> **WHAT TO WORK ON**: Retype everything in the entries that follow, exactly as shown.

BEGIN

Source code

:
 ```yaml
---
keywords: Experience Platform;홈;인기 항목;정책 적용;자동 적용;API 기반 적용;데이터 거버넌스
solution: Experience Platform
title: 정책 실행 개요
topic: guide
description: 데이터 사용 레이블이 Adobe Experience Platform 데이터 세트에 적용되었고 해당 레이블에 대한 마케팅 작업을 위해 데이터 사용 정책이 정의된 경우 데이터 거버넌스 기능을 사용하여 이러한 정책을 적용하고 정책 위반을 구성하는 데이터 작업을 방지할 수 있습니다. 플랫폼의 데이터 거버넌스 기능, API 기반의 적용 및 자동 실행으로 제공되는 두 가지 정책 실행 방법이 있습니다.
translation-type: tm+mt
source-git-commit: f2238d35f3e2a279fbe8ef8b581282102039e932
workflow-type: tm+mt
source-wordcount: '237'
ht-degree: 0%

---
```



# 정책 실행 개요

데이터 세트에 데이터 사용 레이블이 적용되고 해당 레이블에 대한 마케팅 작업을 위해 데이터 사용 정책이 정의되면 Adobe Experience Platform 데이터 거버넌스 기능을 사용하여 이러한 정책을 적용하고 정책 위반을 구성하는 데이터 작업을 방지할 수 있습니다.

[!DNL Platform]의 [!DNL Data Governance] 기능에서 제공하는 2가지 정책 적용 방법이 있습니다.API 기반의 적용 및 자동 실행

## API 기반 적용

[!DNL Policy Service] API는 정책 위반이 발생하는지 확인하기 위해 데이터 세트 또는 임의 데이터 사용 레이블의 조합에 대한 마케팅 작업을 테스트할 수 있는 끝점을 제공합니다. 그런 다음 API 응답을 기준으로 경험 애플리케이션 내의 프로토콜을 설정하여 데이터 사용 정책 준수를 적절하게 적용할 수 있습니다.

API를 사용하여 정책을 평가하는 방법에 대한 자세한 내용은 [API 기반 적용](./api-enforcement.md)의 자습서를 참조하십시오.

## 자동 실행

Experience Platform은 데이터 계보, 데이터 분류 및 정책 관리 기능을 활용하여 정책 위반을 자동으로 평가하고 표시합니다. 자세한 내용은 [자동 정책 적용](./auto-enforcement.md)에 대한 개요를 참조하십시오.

END

> **COMPLETED EXERCISE**:
Source code

:
 ```yaml
---
keywords: Experience Platform;홈;인기 항목;정책 적용;자동 적용;API 기반 적용;데이터 거버넌스
solution: Experience Platform
title: 정책 실행 개요
topic: guide
description: 데이터 사용 레이블이 Adobe Experience Platform 데이터 세트에 적용되었고 해당 레이블에 대한 마케팅 작업을 위해 데이터 사용 정책이 정의된 경우 데이터 거버넌스 기능을 사용하여 이러한 정책을 적용하고 정책 위반을 구성하는 데이터 작업을 방지할 수 있습니다. 플랫폼의 데이터 거버넌스 기능, API 기반의 적용 및 자동 실행으로 제공되는 두 가지 정책 실행 방법이 있습니다.
translation-type: tm+mt
source-git-commit: f2238d35f3e2a279fbe8ef8b581282102039e932
workflow-type: tm+mt
source-wordcount: '237'
ht-degree: 0%

---
```



# 정책 실행 개요

데이터 세트에 데이터 사용 레이블이 적용되고 해당 레이블에 대한 마케팅 작업을 위해 데이터 사용 정책이 정의되면 Adobe Experience Platform 데이터 거버넌스 기능을 사용하여 이러한 정책을 적용하고 정책 위반을 구성하는 데이터 작업을 방지할 수 있습니다.

[!DNL Platform]의 [!DNL Data Governance] 기능에서 제공하는 2가지 정책 적용 방법이 있습니다.API 기반의 적용 및 자동 실행

## API 기반 적용

[!DNL Policy Service] API는 정책 위반이 발생하는지 확인하기 위해 데이터 세트 또는 임의 데이터 사용 레이블의 조합에 대한 마케팅 작업을 테스트할 수 있는 끝점을 제공합니다. 그런 다음 API 응답을 기준으로 경험 애플리케이션 내의 프로토콜을 설정하여 데이터 사용 정책 준수를 적절하게 적용할 수 있습니다.

API를 사용하여 정책을 평가하는 방법에 대한 자세한 내용은 [API 기반 적용](./api-enforcement.md)의 자습서를 참조하십시오.

## 자동 실행

Experience Platform은 데이터 계보, 데이터 분류 및 정책 관리 기능을 활용하여 정책 위반을 자동으로 평가하고 표시합니다. 자세한 내용은 [자동 정책 적용](./auto-enforcement.md)에 대한 개요를 참조하십시오.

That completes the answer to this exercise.